Plain-text document sources ▸
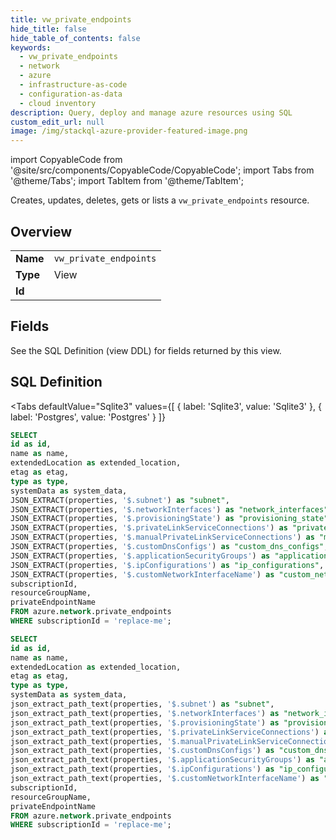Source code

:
 ```yaml
--- 
title: vw_private_endpoints
hide_title: false
hide_table_of_contents: false
keywords:
  - vw_private_endpoints
  - network
  - azure
  - infrastructure-as-code
  - configuration-as-data
  - cloud inventory
description: Query, deploy and manage azure resources using SQL
custom_edit_url: null
image: /img/stackql-azure-provider-featured-image.png
---
```


import CopyableCode from '@site/src/components/CopyableCode/CopyableCode';
import Tabs from '@theme/Tabs';
import TabItem from '@theme/TabItem';

Creates, updates, deletes, gets or lists a <code>vw_private_endpoints</code> resource.

## Overview
<table><tbody>
<tr><td><b>Name</b></td><td><code>vw_private_endpoints</code></td></tr>
<tr><td><b>Type</b></td><td>View</td></tr>
<tr><td><b>Id</b></td><td><CopyableCode code="azure.network.vw_private_endpoints" /></td></tr>
</tbody></table>

## Fields

See the SQL Definition (view DDL) for fields returned by this view.

## SQL Definition

<Tabs
defaultValue="Sqlite3"
values={[
{ label: 'Sqlite3', value: 'Sqlite3' },
{ label: 'Postgres', value: 'Postgres' }
]}
>
<TabItem value="Sqlite3">

```sql
SELECT
id as id,
name as name,
extendedLocation as extended_location,
etag as etag,
type as type,
systemData as system_data,
JSON_EXTRACT(properties, '$.subnet') as "subnet",
JSON_EXTRACT(properties, '$.networkInterfaces') as "network_interfaces",
JSON_EXTRACT(properties, '$.provisioningState') as "provisioning_state",
JSON_EXTRACT(properties, '$.privateLinkServiceConnections') as "private_link_service_connections",
JSON_EXTRACT(properties, '$.manualPrivateLinkServiceConnections') as "manual_private_link_service_connections",
JSON_EXTRACT(properties, '$.customDnsConfigs') as "custom_dns_configs",
JSON_EXTRACT(properties, '$.applicationSecurityGroups') as "application_security_groups",
JSON_EXTRACT(properties, '$.ipConfigurations') as "ip_configurations",
JSON_EXTRACT(properties, '$.customNetworkInterfaceName') as "custom_network_interface_name",
subscriptionId,
resourceGroupName,
privateEndpointName
FROM azure.network.private_endpoints
WHERE subscriptionId = 'replace-me';
```

</TabItem>
<TabItem value="Postgres">

```sql
SELECT
id as id,
name as name,
extendedLocation as extended_location,
etag as etag,
type as type,
systemData as system_data,
json_extract_path_text(properties, '$.subnet') as "subnet",
json_extract_path_text(properties, '$.networkInterfaces') as "network_interfaces",
json_extract_path_text(properties, '$.provisioningState') as "provisioning_state",
json_extract_path_text(properties, '$.privateLinkServiceConnections') as "private_link_service_connections",
json_extract_path_text(properties, '$.manualPrivateLinkServiceConnections') as "manual_private_link_service_connections",
json_extract_path_text(properties, '$.customDnsConfigs') as "custom_dns_configs",
json_extract_path_text(properties, '$.applicationSecurityGroups') as "application_security_groups",
json_extract_path_text(properties, '$.ipConfigurations') as "ip_configurations",
json_extract_path_text(properties, '$.customNetworkInterfaceName') as "custom_network_interface_name",
subscriptionId,
resourceGroupName,
privateEndpointName
FROM azure.network.private_endpoints
WHERE subscriptionId = 'replace-me';
```

</TabItem>
</Tabs>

Your task ▸
Each line above should be written out again exactly, without any image.

Solved exercise ▸
Source code

:
 ```yaml
--- 
title: vw_private_endpoints
hide_title: false
hide_table_of_contents: false
keywords:
  - vw_private_endpoints
  - network
  - azure
  - infrastructure-as-code
  - configuration-as-data
  - cloud inventory
description: Query, deploy and manage azure resources using SQL
custom_edit_url: null
image: /img/stackql-azure-provider-featured-image.png
---
```


import CopyableCode from '@site/src/components/CopyableCode/CopyableCode';
import Tabs from '@theme/Tabs';
import TabItem from '@theme/TabItem';

Creates, updates, deletes, gets or lists a <code>vw_private_endpoints</code> resource.

## Overview
<table><tbody>
<tr><td><b>Name</b></td><td><code>vw_private_endpoints</code></td></tr>
<tr><td><b>Type</b></td><td>View</td></tr>
<tr><td><b>Id</b></td><td><CopyableCode code="azure.network.vw_private_endpoints" /></td></tr>
</tbody></table>

## Fields

See the SQL Definition (view DDL) for fields returned by this view.

## SQL Definition

<Tabs
defaultValue="Sqlite3"
values={[
{ label: 'Sqlite3', value: 'Sqlite3' },
{ label: 'Postgres', value: 'Postgres' }
]}
>
<TabItem value="Sqlite3">

```sql
SELECT
id as id,
name as name,
extendedLocation as extended_location,
etag as etag,
type as type,
systemData as system_data,
JSON_EXTRACT(properties, '$.subnet') as "subnet",
JSON_EXTRACT(properties, '$.networkInterfaces') as "network_interfaces",
JSON_EXTRACT(properties, '$.provisioningState') as "provisioning_state",
JSON_EXTRACT(properties, '$.privateLinkServiceConnections') as "private_link_service_connections",
JSON_EXTRACT(properties, '$.manualPrivateLinkServiceConnections') as "manual_private_link_service_connections",
JSON_EXTRACT(properties, '$.customDnsConfigs') as "custom_dns_configs",
JSON_EXTRACT(properties, '$.applicationSecurityGroups') as "application_security_groups",
JSON_EXTRACT(properties, '$.ipConfigurations') as "ip_configurations",
JSON_EXTRACT(properties, '$.customNetworkInterfaceName') as "custom_network_interface_name",
subscriptionId,
resourceGroupName,
privateEndpointName
FROM azure.network.private_endpoints
WHERE subscriptionId = 'replace-me';
```

</TabItem>
<TabItem value="Postgres">

```sql
SELECT
id as id,
name as name,
extendedLocation as extended_location,
etag as etag,
type as type,
systemData as system_data,
json_extract_path_text(properties, '$.subnet') as "subnet",
json_extract_path_text(properties, '$.networkInterfaces') as "network_interfaces",
json_extract_path_text(properties, '$.provisioningState') as "provisioning_state",
json_extract_path_text(properties, '$.privateLinkServiceConnections') as "private_link_service_connections",
json_extract_path_text(properties, '$.manualPrivateLinkServiceConnections') as "manual_private_link_service_connections",
json_extract_path_text(properties, '$.customDnsConfigs') as "custom_dns_configs",
json_extract_path_text(properties, '$.applicationSecurityGroups') as "application_security_groups",
json_extract_path_text(properties, '$.ipConfigurations') as "ip_configurations",
json_extract_path_text(properties, '$.customNetworkInterfaceName') as "custom_network_interface_name",
subscriptionId,
resourceGroupName,
privateEndpointName
FROM azure.network.private_endpoints
WHERE subscriptionId = 'replace-me';
```

</TabItem>
</Tabs>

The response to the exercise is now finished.